-------- MATERIAL FOR THE TASK
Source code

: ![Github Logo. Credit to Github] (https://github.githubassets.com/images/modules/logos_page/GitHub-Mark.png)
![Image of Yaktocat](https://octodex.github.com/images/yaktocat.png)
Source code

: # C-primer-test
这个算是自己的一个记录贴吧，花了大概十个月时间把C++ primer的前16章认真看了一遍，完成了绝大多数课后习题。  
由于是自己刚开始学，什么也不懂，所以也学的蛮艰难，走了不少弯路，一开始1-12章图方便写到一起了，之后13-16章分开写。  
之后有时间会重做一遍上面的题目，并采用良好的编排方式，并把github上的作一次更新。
----------------
-------- MATERIAL FOR THE TASK
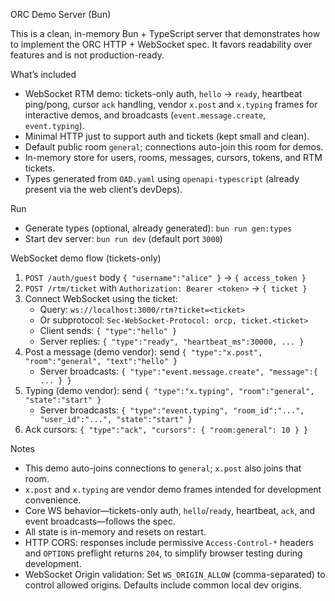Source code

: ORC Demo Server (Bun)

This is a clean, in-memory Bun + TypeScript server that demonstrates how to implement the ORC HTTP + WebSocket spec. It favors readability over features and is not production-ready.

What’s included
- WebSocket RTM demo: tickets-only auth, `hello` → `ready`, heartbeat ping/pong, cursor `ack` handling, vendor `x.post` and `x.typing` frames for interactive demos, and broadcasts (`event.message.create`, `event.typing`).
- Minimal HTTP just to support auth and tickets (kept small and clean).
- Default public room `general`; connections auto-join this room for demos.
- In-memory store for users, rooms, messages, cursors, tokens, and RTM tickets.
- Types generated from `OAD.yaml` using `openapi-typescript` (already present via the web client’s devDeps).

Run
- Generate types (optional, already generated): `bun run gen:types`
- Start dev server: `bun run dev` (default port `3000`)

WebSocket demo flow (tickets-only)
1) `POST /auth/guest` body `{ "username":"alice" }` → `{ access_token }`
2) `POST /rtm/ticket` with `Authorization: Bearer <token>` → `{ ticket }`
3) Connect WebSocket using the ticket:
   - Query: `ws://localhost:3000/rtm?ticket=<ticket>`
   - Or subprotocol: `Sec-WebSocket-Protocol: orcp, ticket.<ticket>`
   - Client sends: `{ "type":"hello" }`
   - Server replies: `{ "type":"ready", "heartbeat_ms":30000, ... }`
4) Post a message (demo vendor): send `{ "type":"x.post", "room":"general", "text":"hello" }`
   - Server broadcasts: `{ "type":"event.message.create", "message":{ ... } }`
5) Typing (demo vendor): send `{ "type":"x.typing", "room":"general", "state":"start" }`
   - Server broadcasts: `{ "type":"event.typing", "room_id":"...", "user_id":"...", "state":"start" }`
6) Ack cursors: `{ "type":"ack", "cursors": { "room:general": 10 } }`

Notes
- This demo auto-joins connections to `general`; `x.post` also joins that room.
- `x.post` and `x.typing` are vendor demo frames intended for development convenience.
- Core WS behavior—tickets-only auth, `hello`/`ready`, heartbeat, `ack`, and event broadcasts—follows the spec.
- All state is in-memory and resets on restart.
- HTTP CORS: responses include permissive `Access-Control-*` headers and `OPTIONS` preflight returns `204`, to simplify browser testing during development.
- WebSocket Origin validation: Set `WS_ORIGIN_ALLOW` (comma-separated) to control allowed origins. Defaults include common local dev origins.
----------------
▶ _EXERCISE_
Reprint exactly the lines above that start at the one with "这个算是自己的一个记录贴吧，" and end at the one with "之后有时间会重做一遍上面的题", keeping both and adding none.

▶ _SOLUTION TO THIS EXERCISE_
这个算是自己的一个记录贴吧，花了大概十个月时间把C++ primer的前16章认真看了一遍，完成了绝大多数课后习题。  
由于是自己刚开始学，什么也不懂，所以也学的蛮艰难，走了不少弯路，一开始1-12章图方便写到一起了，之后13-16章分开写。  
之后有时间会重做一遍上面的题目，并采用良好的编排方式，并把github上的作一次更新。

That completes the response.